GOAL OF THE EXERCISE - Copied exactly and without pictures, the lines from the beginning of the entries through the one that holds "iOS doesn't work:**" should form the entire reply.

DATA PROVIDED -

#####

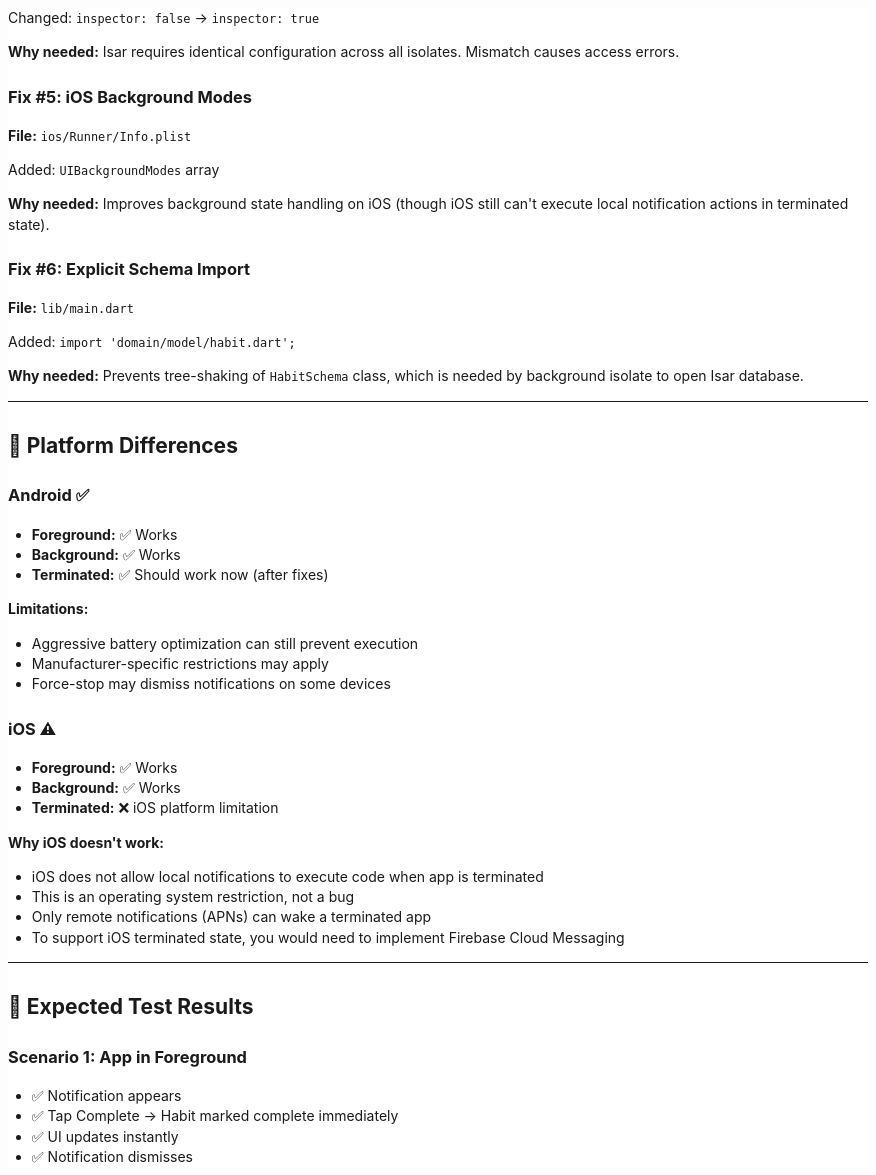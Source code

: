 Changed: `inspector: false` → `inspector: true`

**Why needed:** Isar requires identical configuration across all isolates. Mismatch causes access errors.

### Fix #5: iOS Background Modes
**File:** `ios/Runner/Info.plist`

Added: `UIBackgroundModes` array

**Why needed:** Improves background state handling on iOS (though iOS still can't execute local notification actions in terminated state).

### Fix #6: Explicit Schema Import
**File:** `lib/main.dart`

Added: `import 'domain/model/habit.dart';`

**Why needed:** Prevents tree-shaking of `HabitSchema` class, which is needed by background isolate to open Isar database.

---

## 📱 Platform Differences

### Android ✅
- **Foreground:** ✅ Works
- **Background:** ✅ Works  
- **Terminated:** ✅ Should work now (after fixes)

**Limitations:**
- Aggressive battery optimization can still prevent execution
- Manufacturer-specific restrictions may apply
- Force-stop may dismiss notifications on some devices

### iOS ⚠️
- **Foreground:** ✅ Works
- **Background:** ✅ Works
- **Terminated:** ❌ iOS platform limitation

**Why iOS doesn't work:**
- iOS does not allow local notifications to execute code when app is terminated
- This is an operating system restriction, not a bug
- Only remote notifications (APNs) can wake a terminated app
- To support iOS terminated state, you would need to implement Firebase Cloud Messaging

---

## 🎯 Expected Test Results

### Scenario 1: App in Foreground
- ✅ Notification appears
- ✅ Tap Complete → Habit marked complete immediately
- ✅ UI updates instantly
- ✅ Notification dismisses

#####

RESPONSE BELOW -
Source code

: Changed: `inspector: false` → `inspector: true`

**Why needed:** Isar requires identical configuration across all isolates. Mismatch causes access errors.

### Fix #5: iOS Background Modes
**File:** `ios/Runner/Info.plist`

Added: `UIBackgroundModes` array

**Why needed:** Improves background state handling on iOS (though iOS still can't execute local notification actions in terminated state).

### Fix #6: Explicit Schema Import
**File:** `lib/main.dart`

Added: `import 'domain/model/habit.dart';`

**Why needed:** Prevents tree-shaking of `HabitSchema` class, which is needed by background isolate to open Isar database.

---

## 📱 Platform Differences

### Android ✅
- **Foreground:** ✅ Works
- **Background:** ✅ Works  
- **Terminated:** ✅ Should work now (after fixes)

**Limitations:**
- Aggressive battery optimization can still prevent execution
- Manufacturer-specific restrictions may apply
- Force-stop may dismiss notifications on some devices

### iOS ⚠️
- **Foreground:** ✅ Works
- **Background:** ✅ Works
- **Terminated:** ❌ iOS platform limitation

**Why iOS doesn't work:**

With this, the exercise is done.